Laying the foundation for business in the NHS

4 July 2002


UK: At the the end of May the Secretary State for Health announced plans to allow best performing (three star) NHS trusts to apply for foundation status and run as not for profit businesses from April 2003.

Alan Milburn's proposals were widely covered. The Independent on May 22 reported that such trusts would have to conform to NHS standards and be subject to inspections, but they would be able to borrow money from the commercial markets, set up joint venture companies and keep proceeds from selling land.

With laundry services seemingly back on the NHS agenda in general LCN conducted a brief straw poll of personal views as to see how any changes in funding for these trusts might impact on laundry services.

At Kettering General Hospital, board member and director of facilities James Hayward's personal view was that the quality of laundry services in any hospital (foundation status or not) should be the same, first class. Good quality clean linen can make a difference to the patients' experience.

More choice

The full implications of the proposals situation were not yet clear, but Mr Hayward thought that foundation hospitals might have more choice on the way linen services are provided and the conferring of foundation status could encourage more partnerships.

"At Kettering General we are part of the largest linen consortium in the country. We pride ourselves on the high quality of the linen." But this has been at a cost and has meant investing in good management and a good specification.

"As a consortium, we work together. All laundry is contracted out. There are about eight trusts in the consortium. We have one common spec and one price structure. We employ a person to manage the contract and have pool linen so all trusts share the same linen."

He believed that hospitals shouldn't wait for foundation status before pursuing this route.

Investor in service

"As a consortium we're a big investor in the laundry service and can have an input into the quality."

Would Kettering want to become a foundation hospital? "We're currently a two-star hospital and working to become a three-star in the next 12 months. We would then review the criteria and the benefits of being a foundation hospital."

A broader view of the long-term implications came from another informed source within the linen services sector.

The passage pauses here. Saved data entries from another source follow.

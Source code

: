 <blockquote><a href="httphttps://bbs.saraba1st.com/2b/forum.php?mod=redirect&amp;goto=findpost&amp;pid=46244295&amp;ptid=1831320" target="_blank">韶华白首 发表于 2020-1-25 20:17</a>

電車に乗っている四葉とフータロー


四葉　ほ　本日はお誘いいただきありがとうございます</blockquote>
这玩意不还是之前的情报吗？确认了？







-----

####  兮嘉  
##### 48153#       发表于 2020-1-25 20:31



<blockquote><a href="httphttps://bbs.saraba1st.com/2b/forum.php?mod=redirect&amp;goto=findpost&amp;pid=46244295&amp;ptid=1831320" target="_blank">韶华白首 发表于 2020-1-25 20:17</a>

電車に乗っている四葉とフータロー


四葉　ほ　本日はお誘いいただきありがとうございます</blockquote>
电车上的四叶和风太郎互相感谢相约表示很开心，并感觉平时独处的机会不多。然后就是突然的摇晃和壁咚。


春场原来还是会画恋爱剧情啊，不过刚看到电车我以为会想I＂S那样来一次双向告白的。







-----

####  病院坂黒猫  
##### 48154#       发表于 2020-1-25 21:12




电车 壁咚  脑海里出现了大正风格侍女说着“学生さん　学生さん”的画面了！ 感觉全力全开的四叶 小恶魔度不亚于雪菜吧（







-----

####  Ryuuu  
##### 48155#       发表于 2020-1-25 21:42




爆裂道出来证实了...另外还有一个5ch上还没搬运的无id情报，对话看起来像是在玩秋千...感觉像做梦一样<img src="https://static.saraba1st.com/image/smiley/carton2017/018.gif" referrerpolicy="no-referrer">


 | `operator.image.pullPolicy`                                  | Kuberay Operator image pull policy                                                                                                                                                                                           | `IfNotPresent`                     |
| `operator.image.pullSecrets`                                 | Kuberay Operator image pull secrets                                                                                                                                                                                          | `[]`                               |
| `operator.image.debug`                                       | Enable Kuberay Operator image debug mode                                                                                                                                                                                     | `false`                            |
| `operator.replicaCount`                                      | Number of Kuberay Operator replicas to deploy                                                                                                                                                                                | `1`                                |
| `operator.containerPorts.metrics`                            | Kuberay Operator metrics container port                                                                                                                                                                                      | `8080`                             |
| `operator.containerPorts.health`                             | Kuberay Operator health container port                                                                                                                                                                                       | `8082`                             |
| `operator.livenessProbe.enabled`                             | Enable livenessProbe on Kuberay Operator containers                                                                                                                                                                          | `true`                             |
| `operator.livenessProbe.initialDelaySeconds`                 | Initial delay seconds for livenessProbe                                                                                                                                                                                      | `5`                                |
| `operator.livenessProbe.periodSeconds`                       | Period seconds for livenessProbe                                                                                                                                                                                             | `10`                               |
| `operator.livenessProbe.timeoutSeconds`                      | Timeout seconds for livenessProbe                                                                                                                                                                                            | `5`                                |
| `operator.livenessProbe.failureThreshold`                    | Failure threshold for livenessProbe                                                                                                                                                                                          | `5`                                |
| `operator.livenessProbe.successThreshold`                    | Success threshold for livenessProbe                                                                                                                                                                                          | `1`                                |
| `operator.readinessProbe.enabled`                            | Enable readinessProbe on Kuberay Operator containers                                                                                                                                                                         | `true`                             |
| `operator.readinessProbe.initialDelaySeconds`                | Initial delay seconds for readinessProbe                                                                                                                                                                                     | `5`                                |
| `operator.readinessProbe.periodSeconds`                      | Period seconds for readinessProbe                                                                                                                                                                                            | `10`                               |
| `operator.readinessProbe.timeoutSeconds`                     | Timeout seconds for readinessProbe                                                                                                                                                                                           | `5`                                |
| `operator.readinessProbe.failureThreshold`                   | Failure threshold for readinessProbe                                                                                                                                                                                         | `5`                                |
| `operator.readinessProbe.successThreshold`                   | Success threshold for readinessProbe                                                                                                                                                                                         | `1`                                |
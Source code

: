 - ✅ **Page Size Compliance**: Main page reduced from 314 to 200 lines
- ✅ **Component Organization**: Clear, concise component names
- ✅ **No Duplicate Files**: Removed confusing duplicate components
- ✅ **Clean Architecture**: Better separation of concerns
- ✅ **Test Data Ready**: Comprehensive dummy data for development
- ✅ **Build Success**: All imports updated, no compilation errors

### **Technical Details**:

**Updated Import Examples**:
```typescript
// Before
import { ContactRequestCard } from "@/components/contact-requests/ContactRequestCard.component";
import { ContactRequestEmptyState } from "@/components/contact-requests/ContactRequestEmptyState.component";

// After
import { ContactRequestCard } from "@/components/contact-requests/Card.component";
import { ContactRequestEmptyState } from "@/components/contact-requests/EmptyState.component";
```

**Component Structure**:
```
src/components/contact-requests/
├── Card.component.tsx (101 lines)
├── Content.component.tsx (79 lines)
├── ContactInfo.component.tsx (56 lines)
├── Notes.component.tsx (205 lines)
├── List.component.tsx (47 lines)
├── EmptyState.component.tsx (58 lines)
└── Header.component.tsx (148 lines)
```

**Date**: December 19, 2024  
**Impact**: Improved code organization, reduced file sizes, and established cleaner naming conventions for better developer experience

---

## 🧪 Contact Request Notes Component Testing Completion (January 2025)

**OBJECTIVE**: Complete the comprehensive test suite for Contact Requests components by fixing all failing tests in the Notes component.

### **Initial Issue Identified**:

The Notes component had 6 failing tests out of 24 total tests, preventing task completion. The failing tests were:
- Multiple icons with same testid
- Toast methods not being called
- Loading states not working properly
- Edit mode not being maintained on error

The ability to set up joint venture companies and keep profits from selling land could have a significant effect in the long term.

  More freedom

"The shortage of finance has meant that we operate on the basis of using the available funding, so the freedom allowed to foundation status could make a difference," said this source. However, they thought that changes would not impact for some years.

"The NHS is slow, so I don't expect it make to any difference to any trust in the immediate future. In the medium term it could, given the developing national concern about the acute shortage of laundry provision and its effect on contingency planning." Although far too early to form a subjective view, the proposals held potential for trusts to take a different view on available funding.

Asked specifically about suggestions that foundation hospitals might be able to sell off land for profit and whether this could have a negative impact on in-house provision, John Duffy, operations manager at East Kent took a slightly different angle, pointing out that the stage of selling of sites was largely passed.

Laundries are coming on to the NHS agenda, so they are not as vulnerable now as they used to be.

The pressure now is from the drive for beds in acute hospitals (where in house laundries are often sited), and their search for more space for clinical services.

Paul Gibson, linen services manager at the Royal Bolton hospital, agreed that the stage of selling off of land had largely passed. His own view was that foundation status would make a difference for the hospital concerned rather than the laundry. But it could mean more local decision making. In-house laundries have to compete with medical colleagues for funding. The medics usually win. However, more freedom to make capital investment decisions locally could work in laundries' favour.